Mr Santos won more than 47 per cent of the vote, putting him well ahead of the colourful Green Party candidate Antanas Mockus, who had been neck-and-neck with him in the field of nine but scored a mere 21 per cent. The two men will now contest a run-off election in three weeks. The result was an endorsement of Mr Uribe's tough security policies, which Mr Santos had been in charge of implementing. In recent years, they have severely limited the operations of Farc, the drug-running rebels who have been fighting for 46 years to install a Marxist government.

It also represented a vote of confidence in Mr Uribe's stewardship of the economy. Unemployment is hovering around 14 per cent, but recent years have seen huge investment in Colombia's mining and energy sectors. Mr Santos promised not to undermine that growth by raising taxes.

"Mr President Uribe, this is your triumph and that of those who want to preserve your immense legacy," Mr Santos told supporters on Sunday night. "Most Colombians voted to defend your achievements and proposals... I am excited and I receive these results with humility.

Mr Santos, 58, is an accomplished- if perhaps unexciting – career politician, and should now have little trouble securing the 50 per cent support he needs to win the run-off. Two former Uribe ministers who also ran are now expected to offer endorsements, theoretically giving him a 60-40 majority.

The only cloud on his horizon concerns the Uribe administration's human rights record. The former president was tainted by a string of corruption and political spying scandals, together with revelations that government forces carried out thousands of extrajudicial killings.

Last week, the UN released a report claiming that troops loyal to Uribe may have committed as many as 2,000 "false positive" murders in six years. The term refers to the practice of shooting civilians and dressing their corpses in combat gear to make them look like rebels.

By supporting a party linked to such abuses, Colombians appear to have decided that corruption and human rights violations represent a small amount to pay for heightened internal security.
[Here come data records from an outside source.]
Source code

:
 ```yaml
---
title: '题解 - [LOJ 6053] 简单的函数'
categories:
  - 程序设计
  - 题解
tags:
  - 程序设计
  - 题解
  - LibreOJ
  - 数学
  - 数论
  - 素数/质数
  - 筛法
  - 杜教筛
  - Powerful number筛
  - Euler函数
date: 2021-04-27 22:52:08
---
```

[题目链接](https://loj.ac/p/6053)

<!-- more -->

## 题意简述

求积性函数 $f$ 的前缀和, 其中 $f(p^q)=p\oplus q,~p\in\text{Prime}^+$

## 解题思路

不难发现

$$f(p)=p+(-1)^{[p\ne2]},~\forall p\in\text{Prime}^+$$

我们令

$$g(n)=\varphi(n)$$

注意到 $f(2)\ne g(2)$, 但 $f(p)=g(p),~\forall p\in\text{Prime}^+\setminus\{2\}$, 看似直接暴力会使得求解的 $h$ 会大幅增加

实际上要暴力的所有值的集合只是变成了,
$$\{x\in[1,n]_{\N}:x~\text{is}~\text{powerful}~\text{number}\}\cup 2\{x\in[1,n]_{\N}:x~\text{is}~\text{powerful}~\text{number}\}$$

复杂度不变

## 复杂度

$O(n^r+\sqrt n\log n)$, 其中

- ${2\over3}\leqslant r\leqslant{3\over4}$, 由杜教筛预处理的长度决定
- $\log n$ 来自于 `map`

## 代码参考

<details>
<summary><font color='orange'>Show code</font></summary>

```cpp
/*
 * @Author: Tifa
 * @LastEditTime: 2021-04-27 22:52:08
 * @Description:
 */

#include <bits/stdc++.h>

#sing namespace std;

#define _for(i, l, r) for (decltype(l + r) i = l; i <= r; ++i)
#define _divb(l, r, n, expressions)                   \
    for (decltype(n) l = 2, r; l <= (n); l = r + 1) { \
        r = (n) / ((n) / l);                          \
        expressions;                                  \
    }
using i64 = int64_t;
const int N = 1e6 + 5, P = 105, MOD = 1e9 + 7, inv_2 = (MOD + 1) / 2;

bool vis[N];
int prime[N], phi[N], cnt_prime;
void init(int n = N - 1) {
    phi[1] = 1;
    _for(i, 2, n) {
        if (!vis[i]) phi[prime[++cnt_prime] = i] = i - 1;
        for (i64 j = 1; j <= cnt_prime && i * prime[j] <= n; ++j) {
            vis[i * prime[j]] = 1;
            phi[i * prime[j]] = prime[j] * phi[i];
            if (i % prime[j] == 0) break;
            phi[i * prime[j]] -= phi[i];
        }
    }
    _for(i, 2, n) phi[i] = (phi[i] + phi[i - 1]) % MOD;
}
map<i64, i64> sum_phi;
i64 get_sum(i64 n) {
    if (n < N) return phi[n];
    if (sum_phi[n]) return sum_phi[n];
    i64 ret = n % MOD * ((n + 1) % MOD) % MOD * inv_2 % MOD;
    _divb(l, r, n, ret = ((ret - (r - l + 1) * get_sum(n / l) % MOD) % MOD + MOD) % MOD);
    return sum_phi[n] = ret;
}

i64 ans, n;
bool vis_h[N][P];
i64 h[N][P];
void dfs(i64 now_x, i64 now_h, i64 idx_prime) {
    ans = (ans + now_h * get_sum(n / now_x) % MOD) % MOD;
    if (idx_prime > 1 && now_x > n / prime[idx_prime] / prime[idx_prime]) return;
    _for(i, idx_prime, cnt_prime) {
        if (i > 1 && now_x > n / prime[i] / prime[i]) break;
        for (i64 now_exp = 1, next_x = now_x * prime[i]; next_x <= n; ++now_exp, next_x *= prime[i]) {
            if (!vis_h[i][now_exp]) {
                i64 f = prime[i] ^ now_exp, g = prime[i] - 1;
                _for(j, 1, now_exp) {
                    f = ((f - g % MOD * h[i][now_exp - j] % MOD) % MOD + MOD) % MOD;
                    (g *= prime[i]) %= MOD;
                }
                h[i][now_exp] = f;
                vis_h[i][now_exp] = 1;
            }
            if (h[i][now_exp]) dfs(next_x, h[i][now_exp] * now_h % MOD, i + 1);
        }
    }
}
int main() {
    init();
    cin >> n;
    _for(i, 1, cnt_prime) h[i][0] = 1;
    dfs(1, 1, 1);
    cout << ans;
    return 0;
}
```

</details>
Because Farc has been removed from major cities, Sunday's elections passed off relatively peacefully, with just four rebel attacks, and seven unsuccessful attempted bombings. Mr Santos boasts largely positive relations with Washington, so his election will also upset Colombia's left-leaning neighbours. Venezuelan President Hugo Chavez has branded him "a threat to the entire region", while a court in Ecuador has already indicted him to stand trial for green-lighting an attack on a Farc camp a mile inside its borders in March 2008. Mr Mockus would perhaps have been a more popular choice in the region. An eccentric former University pastor, he rose from obscurity to become the most credible alternative to Mr Santos on a ticket of "cleaning-up" politics.

Although his bid stole headlines, and gained him a huge following on Twitter and Facebook, Mr Mockus never quite silenced his security and foreign policy credentials.

Scandals and successes - by Enjoli Liston

*During eight years as Colombian leader, Alvaro Uribe Velez has presided over a mixed bag of successes and scandals. After 15 attempts on his life by Farc rebels before he took office in 2002, the President received much praise for his tough security measures against long-standing Marxist insurgents. Rebel numbers have halved, and with the help of close US links, drug production has also decreased. Nonetheless, Uribe and Juan Manuel Santos, the former Defence Minister tipped to succeed him, have been criticised for policies which rate the army's success by the number of enemies killed in battle. To meet targets, civilian vagrants have allegedly been murdered and presented as dead rebels. The President has also been forced to deny ordering illegal phone-tapping operations. Despite this, it seems Uribe's achievements outweigh the controversies: some 60 per cent of Colombians pledge their approval for the leader.